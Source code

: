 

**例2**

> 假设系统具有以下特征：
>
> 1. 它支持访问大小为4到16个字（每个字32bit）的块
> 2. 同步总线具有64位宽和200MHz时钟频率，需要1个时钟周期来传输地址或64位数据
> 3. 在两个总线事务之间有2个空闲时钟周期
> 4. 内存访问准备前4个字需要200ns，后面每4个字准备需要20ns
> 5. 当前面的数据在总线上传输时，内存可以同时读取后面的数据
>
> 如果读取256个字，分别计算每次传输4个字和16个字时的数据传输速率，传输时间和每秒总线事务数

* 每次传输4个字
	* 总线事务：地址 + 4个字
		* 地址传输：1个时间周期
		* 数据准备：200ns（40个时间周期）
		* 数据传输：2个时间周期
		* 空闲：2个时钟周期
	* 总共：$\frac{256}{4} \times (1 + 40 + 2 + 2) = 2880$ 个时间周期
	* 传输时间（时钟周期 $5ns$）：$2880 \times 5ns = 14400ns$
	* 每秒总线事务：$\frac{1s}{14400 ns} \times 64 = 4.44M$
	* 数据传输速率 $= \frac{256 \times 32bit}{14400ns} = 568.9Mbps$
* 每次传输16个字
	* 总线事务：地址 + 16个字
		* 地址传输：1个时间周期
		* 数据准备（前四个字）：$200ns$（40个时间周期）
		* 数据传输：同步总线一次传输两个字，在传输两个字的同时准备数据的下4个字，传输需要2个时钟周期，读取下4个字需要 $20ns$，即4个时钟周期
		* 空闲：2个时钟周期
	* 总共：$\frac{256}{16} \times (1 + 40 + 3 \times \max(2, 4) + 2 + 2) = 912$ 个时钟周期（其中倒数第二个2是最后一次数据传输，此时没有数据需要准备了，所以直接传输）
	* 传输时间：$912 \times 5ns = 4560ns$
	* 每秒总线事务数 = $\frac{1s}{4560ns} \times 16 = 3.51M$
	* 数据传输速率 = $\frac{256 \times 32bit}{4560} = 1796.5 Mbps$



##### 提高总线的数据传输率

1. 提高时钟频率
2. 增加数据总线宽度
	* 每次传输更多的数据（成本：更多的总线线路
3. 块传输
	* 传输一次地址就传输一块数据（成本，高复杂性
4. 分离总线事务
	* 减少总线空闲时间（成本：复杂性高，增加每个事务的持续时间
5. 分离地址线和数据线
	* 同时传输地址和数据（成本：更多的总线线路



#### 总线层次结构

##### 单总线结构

==

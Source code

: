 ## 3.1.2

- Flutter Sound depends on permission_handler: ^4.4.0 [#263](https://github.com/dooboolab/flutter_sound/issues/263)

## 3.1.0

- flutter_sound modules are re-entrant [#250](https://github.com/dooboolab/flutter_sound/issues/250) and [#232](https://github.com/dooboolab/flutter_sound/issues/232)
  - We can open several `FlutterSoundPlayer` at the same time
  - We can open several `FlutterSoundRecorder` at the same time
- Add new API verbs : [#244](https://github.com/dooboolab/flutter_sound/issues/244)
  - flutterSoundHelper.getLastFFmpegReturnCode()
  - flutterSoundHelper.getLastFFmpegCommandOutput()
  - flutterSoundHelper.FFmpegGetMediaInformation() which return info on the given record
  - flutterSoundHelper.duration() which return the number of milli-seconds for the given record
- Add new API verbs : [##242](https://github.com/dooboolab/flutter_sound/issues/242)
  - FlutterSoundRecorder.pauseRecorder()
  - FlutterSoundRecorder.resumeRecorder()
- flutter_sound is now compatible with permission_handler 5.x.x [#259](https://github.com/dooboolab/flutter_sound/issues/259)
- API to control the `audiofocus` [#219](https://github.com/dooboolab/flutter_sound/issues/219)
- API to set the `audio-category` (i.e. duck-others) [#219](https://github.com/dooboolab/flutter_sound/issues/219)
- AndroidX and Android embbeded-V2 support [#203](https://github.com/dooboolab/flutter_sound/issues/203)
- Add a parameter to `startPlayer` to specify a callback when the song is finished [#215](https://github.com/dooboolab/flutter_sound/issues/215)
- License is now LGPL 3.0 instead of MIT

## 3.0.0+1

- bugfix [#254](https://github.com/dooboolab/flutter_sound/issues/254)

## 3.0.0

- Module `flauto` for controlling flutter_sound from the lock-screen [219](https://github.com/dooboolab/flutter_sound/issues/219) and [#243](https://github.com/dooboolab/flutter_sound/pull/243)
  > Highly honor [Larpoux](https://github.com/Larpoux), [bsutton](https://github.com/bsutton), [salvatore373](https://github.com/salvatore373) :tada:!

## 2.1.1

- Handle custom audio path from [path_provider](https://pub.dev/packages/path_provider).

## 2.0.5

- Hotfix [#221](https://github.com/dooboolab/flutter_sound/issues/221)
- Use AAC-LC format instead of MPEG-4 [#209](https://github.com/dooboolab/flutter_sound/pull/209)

**EXERCISE INSTRUCTIONS:**
Look above for the line holding "- flutterSoundHelper.FFmpegGetMediaInformation() which" and the line holding "- API to control". Retype both, and every line between them, word for word and nothing else.

**EXPECTED ANSWER:**
  - flutterSoundHelper.FFmpegGetMediaInformation() which return info on the given record
  - flutterSoundHelper.duration() which return the number of milli-seconds for the given record
- Add new API verbs : [##242](https://github.com/dooboolab/flutter_sound/issues/242)
  - FlutterSoundRecorder.pauseRecorder()
  - FlutterSoundRecorder.resumeRecorder()
- flutter_sound is now compatible with permission_handler 5.x.x [#259](https://github.com/dooboolab/flutter_sound/issues/259)
- API to control the `audiofocus` [#219](https://github.com/dooboolab/flutter_sound/issues/219)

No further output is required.